Later that year David Caygill, Minister of Trade and Industry, presented Trish Gregory Fashions (NZ) Ltd., with the New Zealand Industrial Design Council's 'Designmark' Award for excellence of the company's innovative products and systems. This marked the first time the award had been presented to a clothing manufacturer. The Designmark evaluators reported “the Kit System Concept, presentation and professional distribution plan were all impressive indeed”. It was reported that Gregory's Designer Fashion Kits concept “carries all the hallmarks set by the European, English and American designers, translated for New Zealand lifestyles by the imagination of one very talented New Zealand woman”.

In the same year the company expanded into Australia, adding a small collection of knitwear and ready to wear garments to co-ordinate with the kitset collections.

In 1986 Gregory was one of four judges on the panel of "Flying Start", an ITV Independent Television New Zealand series showcasing young New Zealand entrepreneurs.

The same year Gregory was appointed Design Consultant for the marine clothing manufacturer Line 7 Ltd., and designed the graphics on the Line 7 wet weather gear worn on board Kiwi Magic KZ7 in the 1987 America's Cup Race in Fremantle.

By 1988, the first 'Trish Gregory' retail store had opened in Queen Street, Auckland, stocking 'Trish Gregory' ready to wear collections and knitwear along with the company's 'Jacketmaker' label. Four more stores were opened in Auckland, Wellington and Christchurch.

In 1992, appointed a judge for the Benson and Hedges Fashion Design Awards, Gregory recommended the High Fashion Daywear Award be replaced with a “collection of three garments” to “bring a long needed commercial aspect into the awards”. Gregory noted “commercial designers wanting to work in the disciplined area of mass market must have the ability to think in terms of collections, stories and groups rather than individual one-off creations.”

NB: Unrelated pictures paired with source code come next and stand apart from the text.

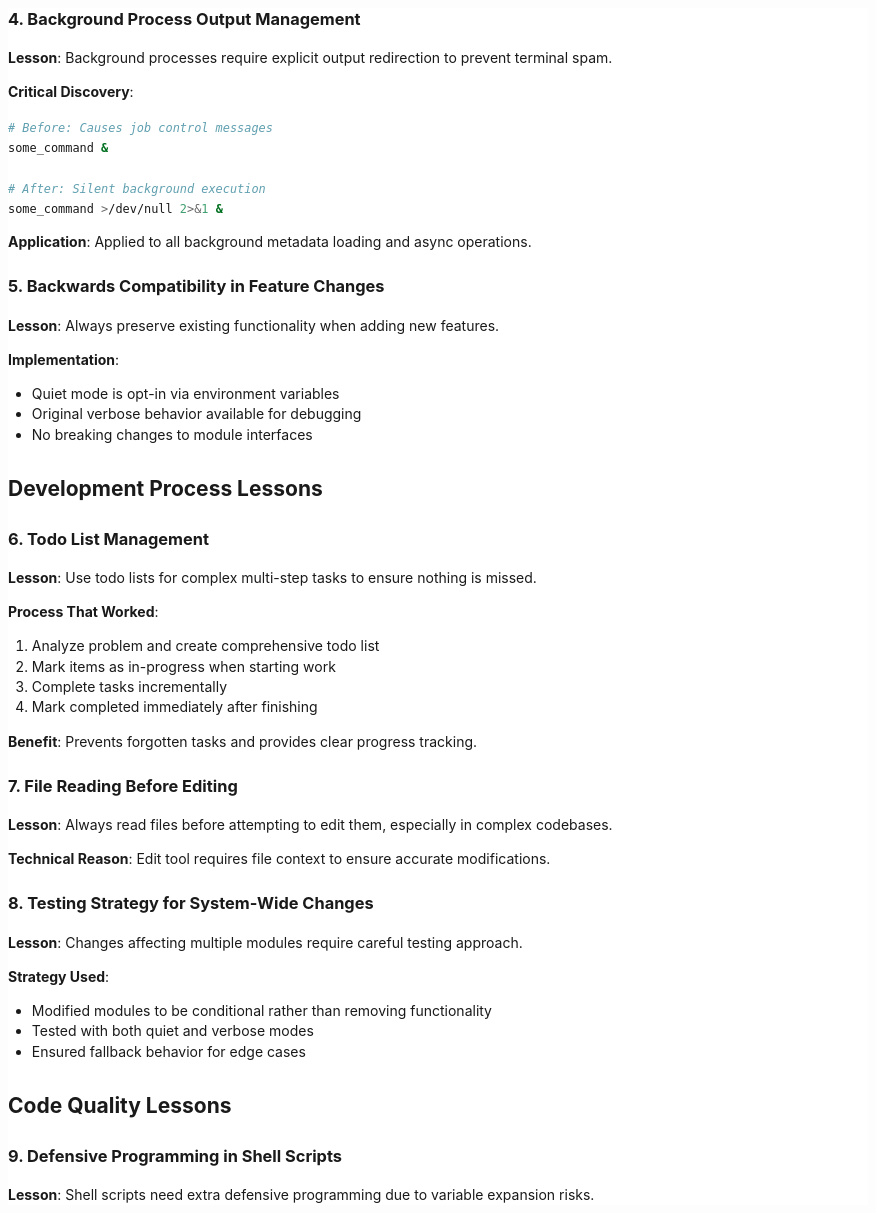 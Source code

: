 ### 4. Background Process Output Management
**Lesson**: Background processes require explicit output redirection to prevent terminal spam.

**Critical Discovery**:
```bash
# Before: Causes job control messages
some_command &

# After: Silent background execution
some_command >/dev/null 2>&1 &
```

**Application**: Applied to all background metadata loading and async operations.

### 5. Backwards Compatibility in Feature Changes
**Lesson**: Always preserve existing functionality when adding new features.

**Implementation**:
- Quiet mode is opt-in via environment variables
- Original verbose behavior available for debugging
- No breaking changes to module interfaces

## Development Process Lessons

### 6. Todo List Management
**Lesson**: Use todo lists for complex multi-step tasks to ensure nothing is missed.

**Process That Worked**:
1. Analyze problem and create comprehensive todo list
2. Mark items as in-progress when starting work
3. Complete tasks incrementally
4. Mark completed immediately after finishing

**Benefit**: Prevents forgotten tasks and provides clear progress tracking.

### 7. File Reading Before Editing
**Lesson**: Always read files before attempting to edit them, especially in complex codebases.

**Technical Reason**: Edit tool requires file context to ensure accurate modifications.

### 8. Testing Strategy for System-Wide Changes
**Lesson**: Changes affecting multiple modules require careful testing approach.

**Strategy Used**:
- Modified modules to be conditional rather than removing functionality
- Tested with both quiet and verbose modes
- Ensured fallback behavior for edge cases

## Code Quality Lessons

### 9. Defensive Programming in Shell Scripts
**Lesson**: Shell scripts need extra defensive programming due to variable expansion risks.

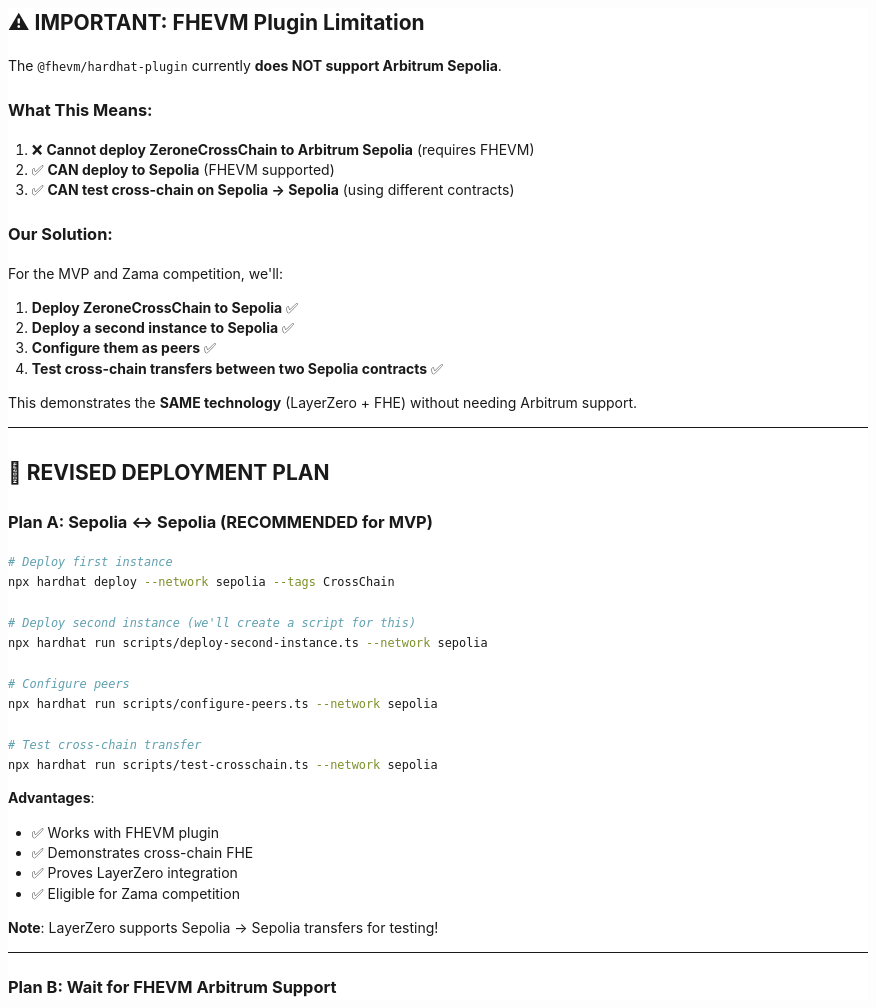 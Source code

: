 
## ⚠️ **IMPORTANT: FHEVM Plugin Limitation**

The `@fhevm/hardhat-plugin` currently **does NOT support Arbitrum Sepolia**.

### **What This Means**:

1. ❌ **Cannot deploy ZeroneCrossChain to Arbitrum Sepolia** (requires FHEVM)
2. ✅ **CAN deploy to Sepolia** (FHEVM supported)
3. ✅ **CAN test cross-chain on Sepolia → Sepolia** (using different contracts)

### **Our Solution**:

For the MVP and Zama competition, we'll:

1. **Deploy ZeroneCrossChain to Sepolia** ✅
2. **Deploy a second instance to Sepolia** ✅
3. **Configure them as peers** ✅
4. **Test cross-chain transfers between two Sepolia contracts** ✅

This demonstrates the **SAME technology** (LayerZero + FHE) without needing Arbitrum support.

---

## 🎯 **REVISED DEPLOYMENT PLAN**

### **Plan A: Sepolia ↔ Sepolia (RECOMMENDED for MVP)**

```bash
# Deploy first instance
npx hardhat deploy --network sepolia --tags CrossChain

# Deploy second instance (we'll create a script for this)
npx hardhat run scripts/deploy-second-instance.ts --network sepolia

# Configure peers
npx hardhat run scripts/configure-peers.ts --network sepolia

# Test cross-chain transfer
npx hardhat run scripts/test-crosschain.ts --network sepolia
```

**Advantages**:
- ✅ Works with FHEVM plugin
- ✅ Demonstrates cross-chain FHE
- ✅ Proves LayerZero integration
- ✅ Eligible for Zama competition

**Note**: LayerZero supports Sepolia → Sepolia transfers for testing!

---

### **Plan B: Wait for FHEVM Arbitrum Support**
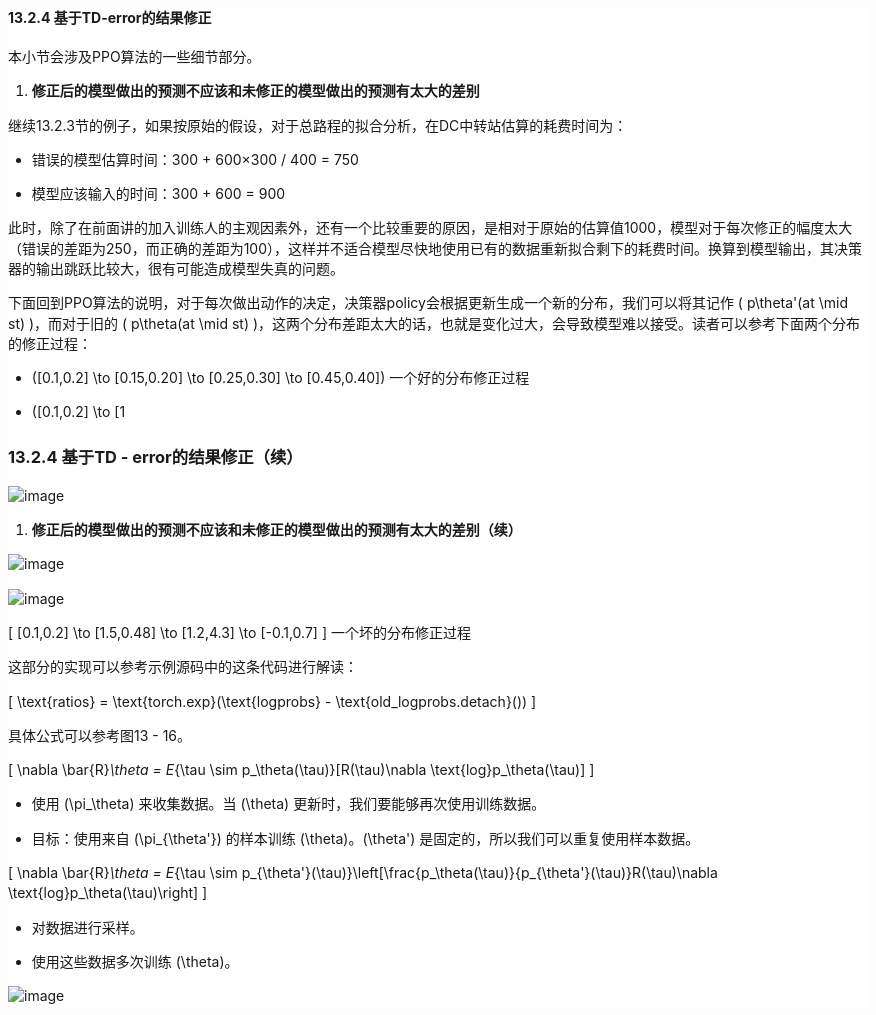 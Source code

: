 #### 13.2.4 基于TD-error的结果修正
本小节会涉及PPO算法的一些细节部分。

1. **修正后的模型做出的预测不应该和未修正的模型做出的预测有太大的差别**

继续13.2.3节的例子，如果按原始的假设，对于总路程的拟合分析，在DC中转站估算的耗费时间为：

- 错误的模型估算时间：300 + 600×300 / 400 = 750

- 模型应该输入的时间：300 + 600 = 900



此时，除了在前面讲的加入训练人的主观因素外，还有一个比较重要的原因，是相对于原始的估算值1000，模型对于每次修正的幅度太大（错误的差距为250，而正确的差距为100），这样并不适合模型尽快地使用已有的数据重新拟合剩下的耗费时间。换算到模型输出，其决策器的输出跳跃比较大，很有可能造成模型失真的问题。

下面回到PPO算法的说明，对于每次做出动作的决定，决策器policy会根据更新生成一个新的分布，我们可以将其记作 \( p\theta'(at \mid st) \)，而对于旧的 \( p\theta(at \mid st) \)，这两个分布差距太大的话，也就是变化过大，会导致模型难以接受。读者可以参考下面两个分布的修正过程：

- \([0.1,0.2] \to [0.15,0.20] \to [0.25,0.30] \to [0.45,0.40]\)  一个好的分布修正过程

- \([0.1,0.2] \to [1


### 13.2.4 基于TD - error的结果修正（续）

![image](https://github.com/user-attachments/assets/8381c7ae-a3a1-4866-8e41-17efabab4cf9)


1. **修正后的模型做出的预测不应该和未修正的模型做出的预测有太大的差别（续）**


![image](https://github.com/user-attachments/assets/750097c1-7ce0-4f04-a425-c6592144be8d)



![image](https://github.com/user-attachments/assets/f9a275cb-f788-4390-bacb-6757aafa6d29)


\[ [0.1,0.2] \to [1.5,0.48] \to [1.2,4.3] \to [-0.1,0.7] \] 一个坏的分布修正过程

这部分的实现可以参考示例源码中的这条代码进行解读：

\[ \text{ratios} = \text{torch.exp}(\text{logprobs} - \text{old_logprobs.detach}()) \]

具体公式可以参考图13 - 16。

\[ \nabla \bar{R}_\theta = E_{\tau \sim p_\theta(\tau)}[R(\tau)\nabla \text{log}p_\theta(\tau)] \]

 - 使用 \(\pi_\theta\) 来收集数据。当 \(\theta\) 更新时，我们要能够再次使用训练数据。
 
 - 目标：使用来自 \(\pi_{\theta'}\) 的样本训练 \(\theta\)。\(\theta'\) 是固定的，所以我们可以重复使用样本数据。

\[ \nabla \bar{R}_\theta = E_{\tau \sim p_{\theta'}(\tau)}\left[\frac{p_\theta(\tau)}{p_{\theta'}(\tau)}R(\tau)\nabla \text{log}p_\theta(\tau)\right] \]

 - 对数据进行采样。
 
 - 使用这些数据多次训练 \(\theta\)。

![image](https://github.com/user-attachments/assets/396895a1-6193-4363-b0b8-cfe4992c8ae7)
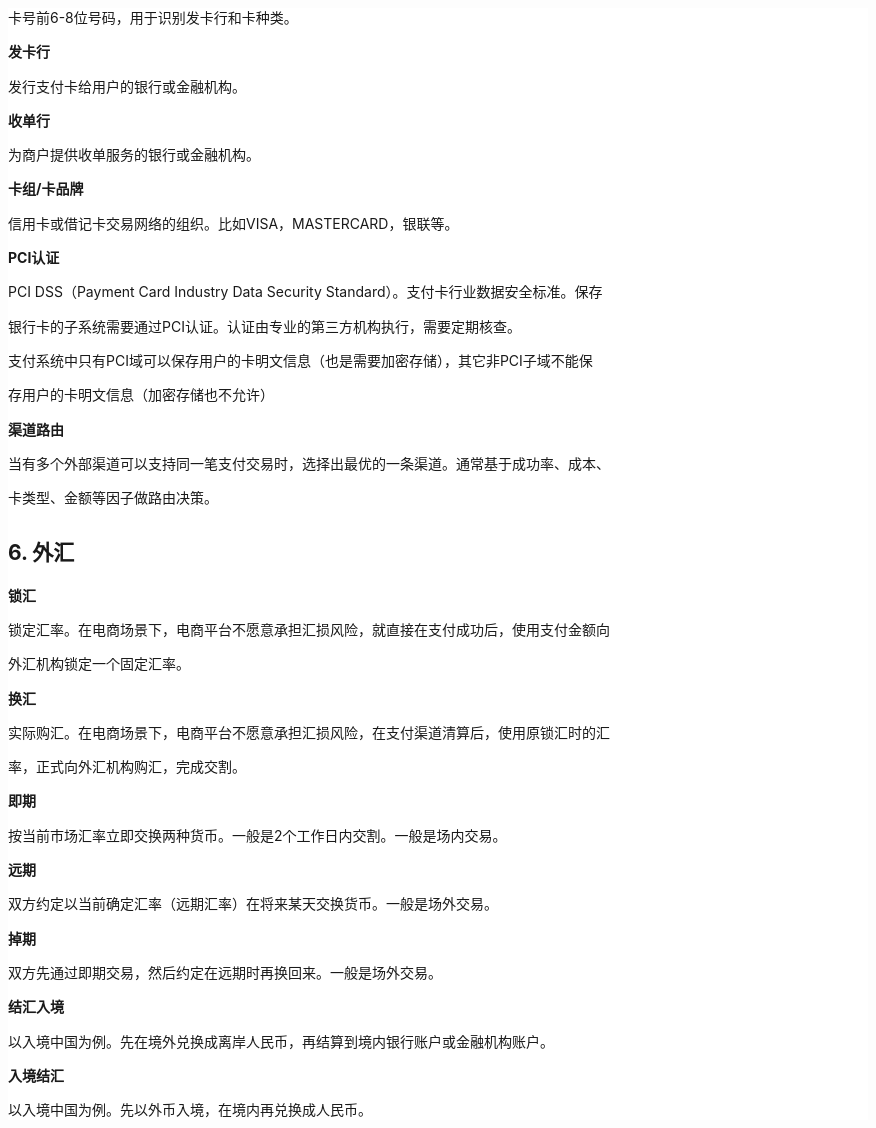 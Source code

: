 卡号前6-8位号码，⽤于识别发卡⾏和卡种类。

**发卡⾏**

发⾏⽀付卡给⽤户的银⾏或⾦融机构。

**收单⾏**

为商户提供收单服务的银⾏或⾦融机构。

**卡组/卡品牌**

信⽤卡或借记卡交易⽹络的组织。⽐如VISA，MASTERCARD，银联等。

**PCI认证**

PCI DSS（Payment Card Industry Data Security Standard）。⽀付卡⾏业数据安全标准。保存

银⾏卡的⼦系统需要通过PCI认证。认证由专业的第三⽅机构执⾏，需要定期核查。

⽀付系统中只有PCI域可以保存⽤户的卡明⽂信息（也是需要加密存储），其它⾮PCI⼦域不能保

存⽤户的卡明⽂信息（加密存储也不允许）

**渠道路由**

当有多个外部渠道可以⽀持同⼀笔⽀付交易时，选择出最优的⼀条渠道。通常基于成功率、成本、

卡类型、⾦额等因⼦做路由决策。



## 6. 外汇

**锁汇**

锁定汇率。在电商场景下，电商平台不愿意承担汇损⻛险，就直接在⽀付成功后，使⽤⽀付⾦额向

外汇机构锁定⼀个固定汇率。

**换汇**

实际购汇。在电商场景下，电商平台不愿意承担汇损⻛险，在⽀付渠道清算后，使⽤原锁汇时的汇

率，正式向外汇机构购汇，完成交割。

**即期**

按当前市场汇率⽴即交换两种货币。⼀般是2个⼯作⽇内交割。⼀般是场内交易。

**远期**

双方约定以当前确定汇率（远期汇率）在将来某天交换货币。一般是场外交易。

**掉期**

双⽅先通过即期交易，然后约定在远期时再换回来。⼀般是场外交易。

**结汇⼊境**

以⼊境中国为例。先在境外兑换成离岸⼈⺠币，再结算到境内银⾏账户或⾦融机构账户。

**⼊境结汇**

以⼊境中国为例。先以外币⼊境，在境内再兑换成⼈⺠币。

In the same year Gregory was invited to design a collection for the Fashion Quarterly “Corbans' Collections” which showcased New Zealand's top fashion designers.

Since the late 1990s Gregory has been involved in the tourist industry designing luxury textile products including Possum/Merino collections for New Zealand manufacturers both for domestic and export markets, and 'Trish Gregory' Cashmere and Fine Merino collections.

Since 2008, garments designed by Trish Gregory have been held at the National Museum of New Zealand, Te Papa Tongarewa.

==Personal life==

Trish Gregory is married to James Gregory. They have one son, Dr Miles Gregory, the founder and artistic director of Pop-up Globe.

==Awards==

- 1970 New Zealand Benson & Hedges Fashion Design Merit Award
- 1972 New Zealand Benson & Hedges Fashion Design Merit Award
- 1973 New Zealand Benson & Hedges Fashion Design Award Winner
- 1974 New Zealand Benson & Hedges Fashion Design Award Winner
- 1974 Queen Elizabeth II Arts Council Award
- 1986 New Zealand Industrial Design Council, 'Designmark' Award
- 2025 Member of the New Zealand Order of Merit

==Honours==
In the 2025 King's Birthday Honours, Gregory was appointed a Member of the New Zealand Order of Merit, for services to the fashion industry.